*RECORDS SHOWN*.
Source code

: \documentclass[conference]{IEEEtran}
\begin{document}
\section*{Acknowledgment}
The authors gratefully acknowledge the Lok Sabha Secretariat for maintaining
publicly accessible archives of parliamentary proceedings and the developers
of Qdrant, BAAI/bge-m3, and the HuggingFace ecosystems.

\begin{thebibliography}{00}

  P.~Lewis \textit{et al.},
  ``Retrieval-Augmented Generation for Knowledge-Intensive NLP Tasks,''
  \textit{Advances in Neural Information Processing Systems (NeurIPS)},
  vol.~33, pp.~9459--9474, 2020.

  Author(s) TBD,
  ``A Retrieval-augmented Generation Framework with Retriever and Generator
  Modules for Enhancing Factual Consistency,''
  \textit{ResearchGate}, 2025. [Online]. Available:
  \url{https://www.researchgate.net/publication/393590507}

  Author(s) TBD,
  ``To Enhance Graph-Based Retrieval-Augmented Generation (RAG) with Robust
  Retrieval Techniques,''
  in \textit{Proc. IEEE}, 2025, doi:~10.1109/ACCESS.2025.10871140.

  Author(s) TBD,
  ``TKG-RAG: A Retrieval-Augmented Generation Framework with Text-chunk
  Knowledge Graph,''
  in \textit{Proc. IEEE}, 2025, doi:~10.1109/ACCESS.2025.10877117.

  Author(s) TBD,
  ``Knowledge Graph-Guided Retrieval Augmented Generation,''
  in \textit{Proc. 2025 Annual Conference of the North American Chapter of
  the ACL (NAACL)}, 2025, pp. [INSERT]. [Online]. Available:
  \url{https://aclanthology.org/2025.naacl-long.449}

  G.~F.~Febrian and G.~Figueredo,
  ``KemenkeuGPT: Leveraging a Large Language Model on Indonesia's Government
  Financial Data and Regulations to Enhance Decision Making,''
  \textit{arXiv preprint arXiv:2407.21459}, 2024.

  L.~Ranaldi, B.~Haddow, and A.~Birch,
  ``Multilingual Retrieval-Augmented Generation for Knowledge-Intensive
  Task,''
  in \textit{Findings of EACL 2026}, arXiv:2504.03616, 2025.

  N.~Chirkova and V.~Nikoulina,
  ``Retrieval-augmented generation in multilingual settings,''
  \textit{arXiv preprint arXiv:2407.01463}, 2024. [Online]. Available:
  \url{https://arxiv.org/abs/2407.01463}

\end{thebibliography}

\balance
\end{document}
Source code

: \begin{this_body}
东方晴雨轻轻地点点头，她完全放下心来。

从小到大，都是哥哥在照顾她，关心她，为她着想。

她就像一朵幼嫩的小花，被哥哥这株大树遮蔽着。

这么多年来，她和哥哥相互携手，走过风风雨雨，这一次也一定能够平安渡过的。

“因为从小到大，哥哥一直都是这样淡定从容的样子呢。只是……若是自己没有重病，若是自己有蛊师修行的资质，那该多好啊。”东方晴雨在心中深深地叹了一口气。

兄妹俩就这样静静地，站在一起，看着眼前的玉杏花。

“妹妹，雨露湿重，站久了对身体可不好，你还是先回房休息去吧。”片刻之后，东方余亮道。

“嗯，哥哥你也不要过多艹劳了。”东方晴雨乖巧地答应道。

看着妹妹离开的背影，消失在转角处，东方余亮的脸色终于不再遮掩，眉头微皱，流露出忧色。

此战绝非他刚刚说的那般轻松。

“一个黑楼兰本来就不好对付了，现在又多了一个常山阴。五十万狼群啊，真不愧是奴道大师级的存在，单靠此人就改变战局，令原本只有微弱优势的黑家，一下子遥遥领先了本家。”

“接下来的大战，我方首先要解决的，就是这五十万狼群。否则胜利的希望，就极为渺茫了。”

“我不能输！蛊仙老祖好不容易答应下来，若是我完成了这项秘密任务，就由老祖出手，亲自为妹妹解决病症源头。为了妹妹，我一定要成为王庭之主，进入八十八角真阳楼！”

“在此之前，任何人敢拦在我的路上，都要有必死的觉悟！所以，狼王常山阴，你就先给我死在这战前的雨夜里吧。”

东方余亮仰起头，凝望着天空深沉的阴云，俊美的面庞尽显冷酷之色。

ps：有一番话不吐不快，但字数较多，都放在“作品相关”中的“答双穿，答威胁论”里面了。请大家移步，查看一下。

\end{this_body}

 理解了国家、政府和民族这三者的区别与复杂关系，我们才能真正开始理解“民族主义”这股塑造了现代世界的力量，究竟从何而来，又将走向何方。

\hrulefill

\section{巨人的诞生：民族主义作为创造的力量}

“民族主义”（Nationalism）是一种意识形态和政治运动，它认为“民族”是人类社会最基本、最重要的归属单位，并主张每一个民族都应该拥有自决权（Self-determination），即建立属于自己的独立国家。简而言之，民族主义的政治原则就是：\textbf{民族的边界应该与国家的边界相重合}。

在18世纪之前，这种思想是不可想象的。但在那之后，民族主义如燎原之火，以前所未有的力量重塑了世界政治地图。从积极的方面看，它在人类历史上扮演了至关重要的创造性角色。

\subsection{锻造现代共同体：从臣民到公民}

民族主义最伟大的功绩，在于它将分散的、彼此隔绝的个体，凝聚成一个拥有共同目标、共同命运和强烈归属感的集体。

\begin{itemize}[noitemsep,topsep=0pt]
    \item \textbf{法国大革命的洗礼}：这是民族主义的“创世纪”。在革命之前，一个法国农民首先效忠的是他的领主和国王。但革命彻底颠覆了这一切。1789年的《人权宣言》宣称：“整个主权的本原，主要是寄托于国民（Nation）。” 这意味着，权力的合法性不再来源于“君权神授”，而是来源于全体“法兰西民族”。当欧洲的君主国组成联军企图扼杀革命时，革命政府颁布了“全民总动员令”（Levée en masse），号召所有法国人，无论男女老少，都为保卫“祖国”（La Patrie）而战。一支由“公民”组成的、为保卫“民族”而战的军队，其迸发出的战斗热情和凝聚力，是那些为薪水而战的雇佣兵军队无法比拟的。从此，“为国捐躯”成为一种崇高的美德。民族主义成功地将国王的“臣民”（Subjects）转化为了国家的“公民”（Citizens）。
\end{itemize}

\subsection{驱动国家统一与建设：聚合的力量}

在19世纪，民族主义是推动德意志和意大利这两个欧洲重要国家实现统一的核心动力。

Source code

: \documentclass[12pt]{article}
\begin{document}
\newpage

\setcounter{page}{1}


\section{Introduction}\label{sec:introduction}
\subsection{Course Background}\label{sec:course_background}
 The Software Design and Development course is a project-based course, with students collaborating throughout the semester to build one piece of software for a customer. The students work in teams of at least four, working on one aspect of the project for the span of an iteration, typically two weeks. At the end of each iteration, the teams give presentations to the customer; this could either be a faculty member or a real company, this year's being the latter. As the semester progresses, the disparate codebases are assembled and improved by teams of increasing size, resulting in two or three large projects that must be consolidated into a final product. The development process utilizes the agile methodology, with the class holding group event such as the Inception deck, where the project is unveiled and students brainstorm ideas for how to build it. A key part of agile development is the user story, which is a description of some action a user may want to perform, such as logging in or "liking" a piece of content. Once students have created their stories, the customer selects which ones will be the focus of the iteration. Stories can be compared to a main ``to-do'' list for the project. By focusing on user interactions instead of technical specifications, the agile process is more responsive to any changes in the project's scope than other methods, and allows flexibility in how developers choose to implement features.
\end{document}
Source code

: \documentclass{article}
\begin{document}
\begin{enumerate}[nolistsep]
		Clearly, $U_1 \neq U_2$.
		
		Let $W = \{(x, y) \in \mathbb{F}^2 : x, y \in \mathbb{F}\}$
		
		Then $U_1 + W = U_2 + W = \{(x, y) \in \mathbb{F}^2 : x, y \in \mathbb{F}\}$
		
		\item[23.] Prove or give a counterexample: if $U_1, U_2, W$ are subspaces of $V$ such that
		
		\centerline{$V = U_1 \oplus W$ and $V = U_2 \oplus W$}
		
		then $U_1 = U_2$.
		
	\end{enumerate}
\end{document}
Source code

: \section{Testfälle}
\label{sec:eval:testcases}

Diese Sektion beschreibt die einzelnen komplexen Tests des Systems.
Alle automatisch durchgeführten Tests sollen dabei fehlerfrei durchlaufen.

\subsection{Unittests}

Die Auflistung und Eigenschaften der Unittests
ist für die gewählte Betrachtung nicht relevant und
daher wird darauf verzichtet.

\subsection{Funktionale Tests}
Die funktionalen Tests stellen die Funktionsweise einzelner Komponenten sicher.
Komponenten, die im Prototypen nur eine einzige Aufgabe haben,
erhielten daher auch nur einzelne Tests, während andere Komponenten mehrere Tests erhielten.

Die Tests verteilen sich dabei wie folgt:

*INSTRUCTIONS FOR THE TASK*.
Each line from the one containing "Diese Sektion beschreibt" to the end of the entries above should be copied exactly, and no other line.

*RESPONSE*.
Diese Sektion beschreibt die einzelnen komplexen Tests des Systems.
Alle automatisch durchgeführten Tests sollen dabei fehlerfrei durchlaufen.

\subsection{Unittests}

Die Auflistung und Eigenschaften der Unittests
ist für die gewählte Betrachtung nicht relevant und
daher wird darauf verzichtet.

\subsection{Funktionale Tests}
Die funktionalen Tests stellen die Funktionsweise einzelner Komponenten sicher.
Komponenten, die im Prototypen nur eine einzige Aufgabe haben,
erhielten daher auch nur einzelne Tests, während andere Komponenten mehrere Tests erhielten.

Die Tests verteilen sich dabei wie folgt:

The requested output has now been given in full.